Plain-text document sources
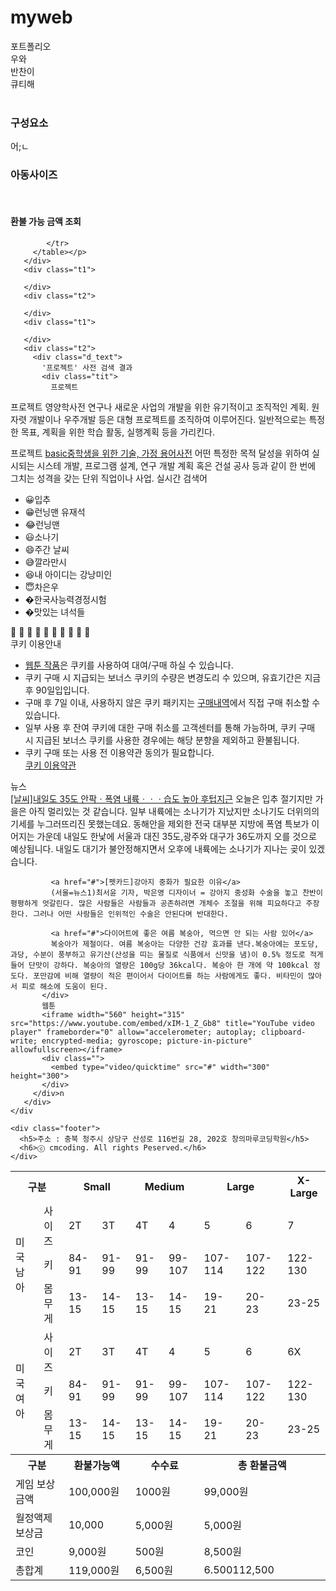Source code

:# myweb
<!DOCTYPE html>
<html lang="ko" dir="ltr">
  <head>
    <meta charset="utf-8">
    <title>포트폴리오</title>
    <link rel="stylesheet" href="ptf.css">
  </head>
  <body>
    <div class="container">
      <div class="header">
        <div class="h1">포트폴리오</div>
      </div>
    </div>
    <div class="main">
      <div class="menu">
        <div class="m1">우와</div>
        <div class="m2">반찬이</div>
        <div class="m3">큐티해</div>
      </div><br>
       <div class="title">
        <h3>구성요소</h3>
       </div>
       <div class="t1">
         <p>어;ㄴ</p>
       </div>
       <div class="t2">
         <p class = "c_taxt">
<h3>아동사이즈</h3>
              <table>
            <tr>
              <th colspan="2">구분</th>
              <th colspan="2">Small</th>
              <th colspan="2">Medium</th>
              <th colspan="2">Large</th>
              <th colspan="2">X-Large</th>
            </tr>
            <tr>
              <td rowspan="3">미국 남아</td>
              <td>사이즈</td>
              <td>2T</td>
              <td>3T</td>
              <td>4T</td>
              <td>4</td>
              <td>5</td>
              <td>6</td>
              <td>7</td>
            </tr>
            <tr>
              <td>키</td>
              <td>84-91</td>
              <td>91-99</td>
              <td>91-99</td>
              <td>99-107</td>
              <td>107-114</td>
              <td>107-122</td>
              <td>122-130</td>
            </tr>
            <tr>
              <td>몸무게</td>
              <td>13-15</td>
              <td>14-15</td>
              <td>13-15</td>
              <td>14-15</td>
              <td>19-21</td>
              <td>20-23</td>
              <td>23-25</td>
            </tr>
            <td rowspan="3">미국 여아</td>
            <td>사이즈</td>
            <td>2T</td>
            <td>3T</td>
            <td>4T</td>
            <td>4</td>
            <td>5</td>
            <td>6</td>
            <td>6X</td>
          </tr>
          <tr>
            <td>키</td>
            <td>84-91</td>
            <td>91-99</td>
            <td>91-99</td>
            <td>99-107</td>
            <td>107-114</td>
            <td>107-122</td>
            <td>122-130</td>
          </tr>
          <tr>
            <td>몸무게</td>
            <td>13-15</td>
            <td>14-15</td>
            <td>13-15</td>
            <td>14-15</td>
            <td>19-21</td>
            <td>20-23</td>
            <td>23-25</td><br>
          </tr>
           <h4>환불 가능 금액 조회</h4>
            <tr>
              <th colspan="2">구분</th>
              <th colspan="2">환불가능액</th>
              <th colspan="2">수수료</th>
              <th colspan="3">총 환불금액</th>
            </tr>
            <tr>
               <td colspan="2">게임 보상금액</td>
               <td colspan="2">100,000원</td>
               <td colspan="2">1000원</td>
               <td colspan="3">99,000원</td>
            </tr>
            <tr>
              <td colspan="2">월정액제 보상금</td>
              <td colspan="2">10,000</td>
              <td colspan="2">5,000원</td>
              <td colspan="3">5,000원</td>
            </tr>
            <tr>
              <td colspan="2">코인</td>
              <td colspan="2">9,000원</td>
              <td colspan="2">500원</td>
              <td colspan="3">8,500원</td>
            </tr>
            <tr>
              <td colspan="2">총합계</td>
              <td colspan="2">119,000원</td>
              <td colspan="2">6,500원</td>
              <td colspan="3">6.500112,500</td>

            </tr>
         </table></p>
       </div>
       <div class="t1">

       </div>
       <div class="t2">

       </div>
       <div class="t1">

       </div>
       <div class="t2">
         <div class="d_text">
           '프로젝트' 사전 검색 결과
           <div class="tit">
             프로젝트
  프로젝트 <span class="skyblue">영양학사전</a>
  연구나 새로운 사업의 개발을 위한 유기적이고 조직적인 계획. 원자렷 개발이나 우주개발 등은 대형 프로젝트를 조직하여 이루어진다. 일반적으로는 특정한 목표, 계획을 위한 학습 활동, 실행계획 등을 가리킨다.

  프로젝트 <a href="skyblue">basic중학생을 위한 기술, 가정 용어사전</a>
  어떤 특정한 목적 달성을 위하여 실시되는 시스테 개발, 프로그램 설계, 연구 개발 계획 혹은 건설 공사 등과 같이 한 번에 그치는 성격을 갖는 단위 직업이나 사업.
           </div>
           실시간 검색어
           <div class="">
             <ul>
               <li>&#128512;입추</li>
               <li>&#128513;런닝맨 유재석</li>
               <li>&#128514;런닝맨</li>
               <li>&#128515;소나기</li>
               <li>&#128516;주간 날씨</li>
               <li>&#128517;깔라만시</li>
               <li>&#128518;내 아이디는 강낭미인</li>
               <li>&#128519;차은우</li>
               <li>&#1285110;한국사능력경정시험</li>
               <li>&#1285111;맛있는 녀석들</li>
             </ul>
              &#127817; &#127826; &#127825; &#127820; &#127818; &#127819; &#127815; &#127816; &#127827; &#127821;
           </div>
           쿠키 이용안내
           <div class="">
             <ul>
               <li><a href="#">웹툰 작품</a>은 쿠키를 사용하여 대여/구매 하실 수 있습니다.</li>
               <li>쿠키 구매 시 지급되는 보너스 쿠키의 수량은 변경도리 수 있으며, 유효기간은 지금 후 90일입입니다.</li>
               <li>구매 후 7일 이내, 사용하지 않은 쿠키 패키지는 <a href="#">구매내역</a>에서 직접 구매 취소할 수 있습니다.</li>
               <li>일부 사용 후 잔여 쿠키에 대한 구매 취소를 고객센터를 통해 가능하며, 쿠키 구매 시 지급된 보너스 쿠키를 사용한 경우에는 해당 분향을 제외하고 환불됩니다.</li>
               <li>쿠키 구매 또는 사용 전 이용약관 동의가 필요합니다.</li>
               <a href="#">쿠키 이용약관</a>
             </ul>
           </div>
           뉴스
           <div class="">
             <a href="#">[날씨]내일도 35도 안팍ㆍ폭염 내륙ㆍㆍㆍ습도 높아 후텁지근</a>
             오늘은 입추 절기지만 가을은 아직 멀리있는 것 같습니다. 일부 내륙에는 소나기가 지났지만 소나기도 더위의의 기세를 누그러뜨리진 못했는데요. 동해안을 제외한 전국 대부분 지방에 폭염 특보가 이어지는 가운데 내일도 한낯에 서울과 대진 35도,광주와 대구가 36도까지 오를 것으로 예상됩니다. 내일도 대기가 불안정해지면서 오후에 내륙에는 소나기가 지나는 곶이 있겠습니다.

             <a href="#">[펫카드]강아지 중화가 필요한 이유</a>
             (서울=뉴스1)최서윤 기자, 박은영 디자이너 = 강아지 중성화 수술을 놓고 찬반이 평평하게 엇갈린다. 많은 사람들은 사람들과 공존하려면 개체수 조절을 위해 피요하다고 주장한다. 그러나 어떤 사람들은 인위적인 수술은 안된다며 반대한다.

             <a href="#">다이어트에 좋은 여름 복숭아, 먹으면 안 되는 사람 있어</a>
             복숭아가 제철이다. 여름 복숭아는 다양한 건강 효과를 낸다.복숭아에는 포도당, 과당, 수분이 풍부하고 유기산(산성을 띠는 물질로 식품에서 신맛을 냄)이 0.5% 정도로 적게 들어 단맛이 강하다. 복숭아의 열량은 100g당 36kcal다. 복숭아 한 개에 약 100kcal 정도다. 포만감에 비해 열량이 적은 편이어서 다이어트를 하는 사람에게도 좋다. 비타민이 많아서 피로 해소에 도움이 된다.
           </div>
           웹툰
           <iframe width="560" height="315" src="https://www.youtube.com/embed/xIM-1_Z_Gb8" title="YouTube video player" frameborder="0" allow="accelerometer; autoplay; clipboard-write; encrypted-media; gyroscope; picture-in-picture" allowfullscreen></iframe>
           <div class="">
             <embed type="video/quicktime" src="#" width="300" height="300">
           </div>
         </div>n
       </div>
    </div

    <div class="footer">
      <h5>주소 : 충북 청주시 상당구 산성로 116번길 28, 202호 창의마루코딩학원</h5>
      <h6>ⓒ cmcoding. All rights Peserved.</h6>
    </div>
  </body>
</html>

→ Work instruction
With the string "이용약관" as the key, filter the data above and show the lines that match.

→ Exercise result
               <li>쿠키 구매 또는 사용 전 이용약관 동의가 필요합니다.</li>
               <a href="#">쿠키 이용약관</a>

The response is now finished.